───── Extracted data

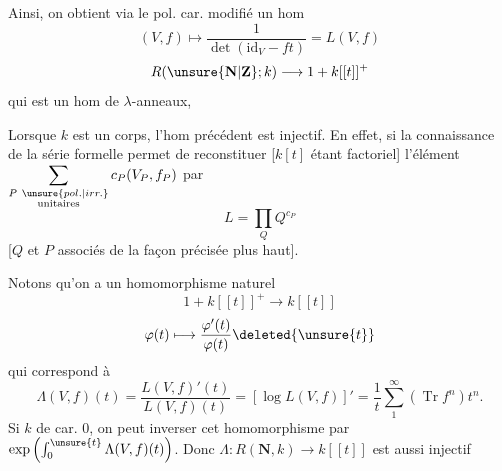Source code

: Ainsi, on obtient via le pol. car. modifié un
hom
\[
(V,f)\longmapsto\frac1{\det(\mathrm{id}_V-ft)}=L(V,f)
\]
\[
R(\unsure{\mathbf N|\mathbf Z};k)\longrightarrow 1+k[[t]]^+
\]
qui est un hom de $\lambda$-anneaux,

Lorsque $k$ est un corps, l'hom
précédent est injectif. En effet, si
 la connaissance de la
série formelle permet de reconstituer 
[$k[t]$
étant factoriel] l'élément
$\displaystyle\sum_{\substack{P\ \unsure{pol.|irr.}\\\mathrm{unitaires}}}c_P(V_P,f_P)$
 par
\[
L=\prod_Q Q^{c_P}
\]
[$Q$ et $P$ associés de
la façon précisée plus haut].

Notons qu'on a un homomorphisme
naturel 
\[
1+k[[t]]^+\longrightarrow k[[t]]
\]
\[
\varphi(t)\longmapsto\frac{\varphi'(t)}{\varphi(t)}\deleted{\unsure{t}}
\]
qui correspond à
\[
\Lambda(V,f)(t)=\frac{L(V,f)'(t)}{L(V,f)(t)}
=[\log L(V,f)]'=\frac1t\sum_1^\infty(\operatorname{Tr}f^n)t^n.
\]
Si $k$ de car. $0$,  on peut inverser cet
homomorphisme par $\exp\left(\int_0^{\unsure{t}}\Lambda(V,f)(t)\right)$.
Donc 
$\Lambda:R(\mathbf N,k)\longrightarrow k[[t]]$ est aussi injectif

──────────
───── Extracted data

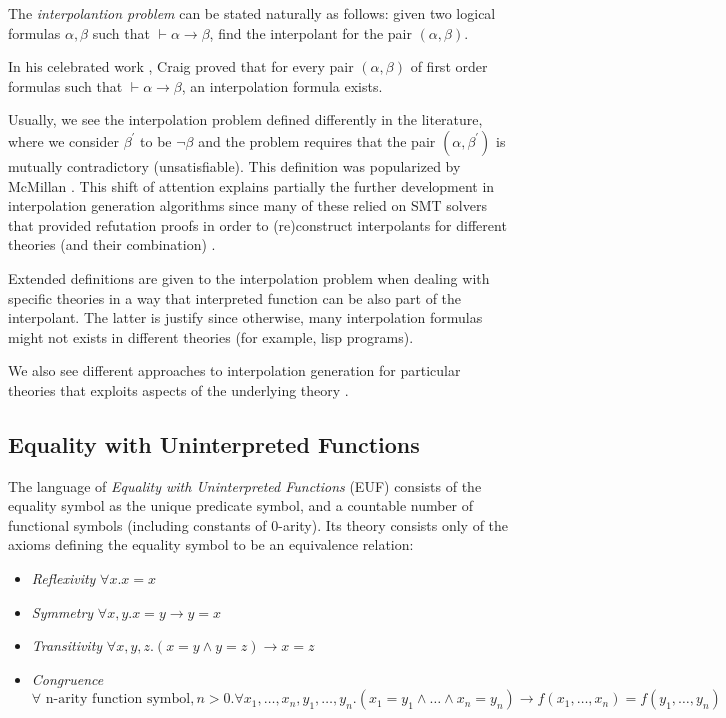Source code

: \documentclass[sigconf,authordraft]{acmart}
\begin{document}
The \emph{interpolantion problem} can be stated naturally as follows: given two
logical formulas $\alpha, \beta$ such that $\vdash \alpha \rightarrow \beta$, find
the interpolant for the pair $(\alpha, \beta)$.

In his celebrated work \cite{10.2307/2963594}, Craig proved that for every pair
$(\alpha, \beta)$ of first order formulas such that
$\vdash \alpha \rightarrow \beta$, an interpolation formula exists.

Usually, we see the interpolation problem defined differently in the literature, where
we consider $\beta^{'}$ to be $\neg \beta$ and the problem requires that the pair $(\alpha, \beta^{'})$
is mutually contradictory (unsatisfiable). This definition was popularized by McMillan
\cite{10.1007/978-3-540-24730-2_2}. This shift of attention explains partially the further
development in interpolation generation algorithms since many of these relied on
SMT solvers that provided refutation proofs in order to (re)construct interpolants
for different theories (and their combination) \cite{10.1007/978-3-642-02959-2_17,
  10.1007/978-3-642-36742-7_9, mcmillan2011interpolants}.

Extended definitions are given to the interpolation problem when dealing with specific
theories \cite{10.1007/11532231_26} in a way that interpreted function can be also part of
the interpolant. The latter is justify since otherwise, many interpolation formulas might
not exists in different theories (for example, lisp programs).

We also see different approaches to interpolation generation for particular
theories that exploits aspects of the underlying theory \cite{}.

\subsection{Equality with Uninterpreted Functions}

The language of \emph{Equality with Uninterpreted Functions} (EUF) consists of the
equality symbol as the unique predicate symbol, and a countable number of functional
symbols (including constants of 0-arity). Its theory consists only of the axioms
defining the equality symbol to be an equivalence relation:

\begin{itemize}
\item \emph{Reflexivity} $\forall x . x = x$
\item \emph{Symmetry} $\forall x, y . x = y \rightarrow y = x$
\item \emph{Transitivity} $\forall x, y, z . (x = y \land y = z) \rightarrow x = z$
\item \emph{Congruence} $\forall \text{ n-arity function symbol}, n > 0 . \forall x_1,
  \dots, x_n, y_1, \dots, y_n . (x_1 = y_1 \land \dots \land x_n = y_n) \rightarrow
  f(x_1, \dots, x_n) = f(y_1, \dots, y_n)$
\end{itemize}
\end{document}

──────────

Work instructions: Of all the lines in the entries, count those with the string "theory", and report only that number.

Response to the exercise: 2